### SUPPLIED ENTRIES
•••••
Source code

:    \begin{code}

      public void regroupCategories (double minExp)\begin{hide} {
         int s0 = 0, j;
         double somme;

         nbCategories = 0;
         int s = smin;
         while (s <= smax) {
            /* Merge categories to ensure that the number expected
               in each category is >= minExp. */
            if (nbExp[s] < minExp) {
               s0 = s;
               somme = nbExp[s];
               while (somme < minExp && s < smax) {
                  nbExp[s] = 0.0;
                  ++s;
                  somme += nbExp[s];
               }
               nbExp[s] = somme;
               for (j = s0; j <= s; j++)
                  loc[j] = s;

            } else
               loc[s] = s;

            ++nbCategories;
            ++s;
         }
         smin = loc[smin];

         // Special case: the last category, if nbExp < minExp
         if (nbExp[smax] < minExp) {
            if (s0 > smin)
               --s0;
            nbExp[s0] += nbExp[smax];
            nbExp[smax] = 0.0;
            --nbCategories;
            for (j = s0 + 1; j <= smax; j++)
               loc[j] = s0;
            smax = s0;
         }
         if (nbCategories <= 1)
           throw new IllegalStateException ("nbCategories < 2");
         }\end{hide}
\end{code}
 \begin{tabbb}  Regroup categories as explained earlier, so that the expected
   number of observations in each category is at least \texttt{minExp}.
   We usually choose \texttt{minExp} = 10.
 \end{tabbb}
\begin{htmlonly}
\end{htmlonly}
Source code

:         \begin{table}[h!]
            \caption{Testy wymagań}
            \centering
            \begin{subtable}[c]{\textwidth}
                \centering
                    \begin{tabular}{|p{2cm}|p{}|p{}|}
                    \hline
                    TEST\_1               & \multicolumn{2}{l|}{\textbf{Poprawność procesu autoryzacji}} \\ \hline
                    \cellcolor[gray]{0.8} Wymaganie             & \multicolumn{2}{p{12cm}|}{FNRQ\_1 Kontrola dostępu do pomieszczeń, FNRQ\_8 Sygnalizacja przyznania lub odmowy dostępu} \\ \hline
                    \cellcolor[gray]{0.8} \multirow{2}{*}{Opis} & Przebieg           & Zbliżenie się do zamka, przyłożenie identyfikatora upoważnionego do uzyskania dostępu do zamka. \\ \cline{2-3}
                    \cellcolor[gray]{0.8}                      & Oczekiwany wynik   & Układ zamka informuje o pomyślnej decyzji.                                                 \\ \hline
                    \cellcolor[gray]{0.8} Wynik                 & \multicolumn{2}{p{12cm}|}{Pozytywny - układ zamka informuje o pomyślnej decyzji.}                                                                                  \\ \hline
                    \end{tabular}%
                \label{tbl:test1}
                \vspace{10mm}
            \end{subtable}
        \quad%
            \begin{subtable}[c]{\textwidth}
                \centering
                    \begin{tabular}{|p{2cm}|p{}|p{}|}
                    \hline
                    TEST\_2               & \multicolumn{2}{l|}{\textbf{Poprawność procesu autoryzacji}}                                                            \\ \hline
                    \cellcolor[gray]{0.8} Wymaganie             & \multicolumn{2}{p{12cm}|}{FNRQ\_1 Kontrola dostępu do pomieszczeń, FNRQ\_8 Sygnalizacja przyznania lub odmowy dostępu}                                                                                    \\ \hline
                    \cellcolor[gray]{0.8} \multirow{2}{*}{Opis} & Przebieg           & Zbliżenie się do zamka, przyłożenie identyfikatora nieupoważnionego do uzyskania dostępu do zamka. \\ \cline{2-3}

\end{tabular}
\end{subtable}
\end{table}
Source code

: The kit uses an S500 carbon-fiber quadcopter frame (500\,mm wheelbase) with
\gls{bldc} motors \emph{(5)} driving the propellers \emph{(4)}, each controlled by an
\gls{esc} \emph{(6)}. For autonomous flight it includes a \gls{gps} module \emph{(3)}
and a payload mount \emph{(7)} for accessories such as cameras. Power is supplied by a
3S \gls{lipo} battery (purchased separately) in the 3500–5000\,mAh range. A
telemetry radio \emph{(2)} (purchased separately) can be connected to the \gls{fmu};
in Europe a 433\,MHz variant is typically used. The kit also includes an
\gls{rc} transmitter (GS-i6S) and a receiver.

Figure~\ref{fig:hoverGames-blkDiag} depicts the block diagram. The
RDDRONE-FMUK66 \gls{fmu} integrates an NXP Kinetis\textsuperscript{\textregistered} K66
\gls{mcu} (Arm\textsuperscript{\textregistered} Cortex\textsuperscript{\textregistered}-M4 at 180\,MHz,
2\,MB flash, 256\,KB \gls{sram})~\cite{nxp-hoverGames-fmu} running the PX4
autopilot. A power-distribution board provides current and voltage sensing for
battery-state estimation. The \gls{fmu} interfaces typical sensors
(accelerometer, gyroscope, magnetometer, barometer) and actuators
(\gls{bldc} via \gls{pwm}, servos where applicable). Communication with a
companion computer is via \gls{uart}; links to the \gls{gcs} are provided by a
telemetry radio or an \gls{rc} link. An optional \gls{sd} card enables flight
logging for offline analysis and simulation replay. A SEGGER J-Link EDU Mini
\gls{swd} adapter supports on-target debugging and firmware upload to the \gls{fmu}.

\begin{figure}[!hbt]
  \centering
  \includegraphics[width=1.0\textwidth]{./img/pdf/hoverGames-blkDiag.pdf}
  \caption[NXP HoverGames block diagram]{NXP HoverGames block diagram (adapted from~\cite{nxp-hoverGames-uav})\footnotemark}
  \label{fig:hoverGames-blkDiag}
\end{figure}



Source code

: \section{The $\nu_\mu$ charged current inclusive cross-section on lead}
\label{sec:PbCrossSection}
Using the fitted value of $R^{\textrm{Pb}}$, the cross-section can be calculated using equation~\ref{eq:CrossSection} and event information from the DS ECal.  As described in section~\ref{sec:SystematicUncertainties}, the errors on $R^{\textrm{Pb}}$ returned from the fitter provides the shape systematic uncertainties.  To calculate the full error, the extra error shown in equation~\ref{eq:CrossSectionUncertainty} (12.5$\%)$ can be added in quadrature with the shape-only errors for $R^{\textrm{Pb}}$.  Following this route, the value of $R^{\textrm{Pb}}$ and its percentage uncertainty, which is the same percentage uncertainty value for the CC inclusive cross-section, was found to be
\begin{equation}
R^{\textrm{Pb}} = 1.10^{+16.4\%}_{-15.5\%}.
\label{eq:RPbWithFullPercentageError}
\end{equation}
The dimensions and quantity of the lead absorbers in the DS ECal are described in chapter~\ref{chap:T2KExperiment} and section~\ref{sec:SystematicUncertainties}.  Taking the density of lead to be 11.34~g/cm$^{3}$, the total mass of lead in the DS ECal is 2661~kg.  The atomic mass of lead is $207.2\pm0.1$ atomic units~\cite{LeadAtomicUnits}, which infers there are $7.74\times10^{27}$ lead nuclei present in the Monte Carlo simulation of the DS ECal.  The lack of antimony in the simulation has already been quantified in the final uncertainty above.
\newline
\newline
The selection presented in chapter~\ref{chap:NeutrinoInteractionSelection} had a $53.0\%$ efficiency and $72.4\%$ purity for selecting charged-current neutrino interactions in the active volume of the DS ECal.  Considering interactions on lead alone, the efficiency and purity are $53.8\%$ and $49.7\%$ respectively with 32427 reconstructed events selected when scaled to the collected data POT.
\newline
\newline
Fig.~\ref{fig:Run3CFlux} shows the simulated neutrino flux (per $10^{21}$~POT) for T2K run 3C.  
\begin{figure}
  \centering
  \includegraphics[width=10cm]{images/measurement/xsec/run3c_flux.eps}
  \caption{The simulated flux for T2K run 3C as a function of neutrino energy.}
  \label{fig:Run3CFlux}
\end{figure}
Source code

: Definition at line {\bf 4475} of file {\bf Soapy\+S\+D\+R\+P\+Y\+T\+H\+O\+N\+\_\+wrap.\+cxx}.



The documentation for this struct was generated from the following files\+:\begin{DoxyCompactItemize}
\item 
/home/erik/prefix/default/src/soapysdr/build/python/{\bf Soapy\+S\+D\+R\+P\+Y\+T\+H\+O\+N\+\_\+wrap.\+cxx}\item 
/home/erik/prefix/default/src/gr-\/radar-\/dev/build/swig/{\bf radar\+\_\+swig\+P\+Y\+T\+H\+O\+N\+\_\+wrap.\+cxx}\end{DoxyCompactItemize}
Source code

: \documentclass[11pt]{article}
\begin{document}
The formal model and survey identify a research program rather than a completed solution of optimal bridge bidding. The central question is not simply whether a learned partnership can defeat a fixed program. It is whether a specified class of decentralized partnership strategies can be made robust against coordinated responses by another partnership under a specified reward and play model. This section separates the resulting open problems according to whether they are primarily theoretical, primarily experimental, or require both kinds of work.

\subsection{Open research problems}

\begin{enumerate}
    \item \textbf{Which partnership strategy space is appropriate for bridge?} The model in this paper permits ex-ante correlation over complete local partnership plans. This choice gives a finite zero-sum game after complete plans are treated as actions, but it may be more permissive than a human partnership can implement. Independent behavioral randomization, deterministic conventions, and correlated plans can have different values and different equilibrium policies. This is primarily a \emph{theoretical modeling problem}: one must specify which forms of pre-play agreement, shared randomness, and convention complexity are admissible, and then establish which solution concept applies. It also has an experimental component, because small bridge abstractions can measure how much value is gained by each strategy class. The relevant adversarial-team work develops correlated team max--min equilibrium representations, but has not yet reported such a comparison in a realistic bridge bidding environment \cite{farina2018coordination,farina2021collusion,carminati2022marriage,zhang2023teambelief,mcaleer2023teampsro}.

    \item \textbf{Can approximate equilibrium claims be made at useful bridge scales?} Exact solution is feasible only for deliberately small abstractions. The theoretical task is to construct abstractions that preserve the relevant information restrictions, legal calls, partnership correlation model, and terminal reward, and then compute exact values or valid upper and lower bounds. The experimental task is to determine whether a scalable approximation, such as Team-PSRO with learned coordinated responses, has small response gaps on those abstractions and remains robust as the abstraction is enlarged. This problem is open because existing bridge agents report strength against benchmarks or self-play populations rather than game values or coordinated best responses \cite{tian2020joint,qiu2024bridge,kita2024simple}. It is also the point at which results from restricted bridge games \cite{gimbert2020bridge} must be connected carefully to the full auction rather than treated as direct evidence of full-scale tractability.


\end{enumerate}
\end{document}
•••••
### ACTIVITY
Which lines in the records above contain the string "described"? Copy each one.

### WRITTEN SOLUTION
Using the fitted value of $R^{\textrm{Pb}}$, the cross-section can be calculated using equation~\ref{eq:CrossSection} and event information from the DS ECal.  As described in section~\ref{sec:SystematicUncertainties}, the errors on $R^{\textrm{Pb}}$ returned from the fitter provides the shape systematic uncertainties.  To calculate the full error, the extra error shown in equation~\ref{eq:CrossSectionUncertainty} (12.5$\%)$ can be added in quadrature with the shape-only errors for $R^{\textrm{Pb}}$.  Following this route, the value of $R^{\textrm{Pb}}$ and its percentage uncertainty, which is the same percentage uncertainty value for the CC inclusive cross-section, was found to be
The dimensions and quantity of the lead absorbers in the DS ECal are described in chapter~\ref{chap:T2KExperiment} and section~\ref{sec:SystematicUncertainties}.  Taking the density of lead to be 11.34~g/cm$^{3}$, the total mass of lead in the DS ECal is 2661~kg.  The atomic mass of lead is $207.2\pm0.1$ atomic units~\cite{LeadAtomicUnits}, which infers there are $7.74\times10^{27}$ lead nuclei present in the Monte Carlo simulation of the DS ECal.  The lack of antimony in the simulation has already been quantified in the final uncertainty above.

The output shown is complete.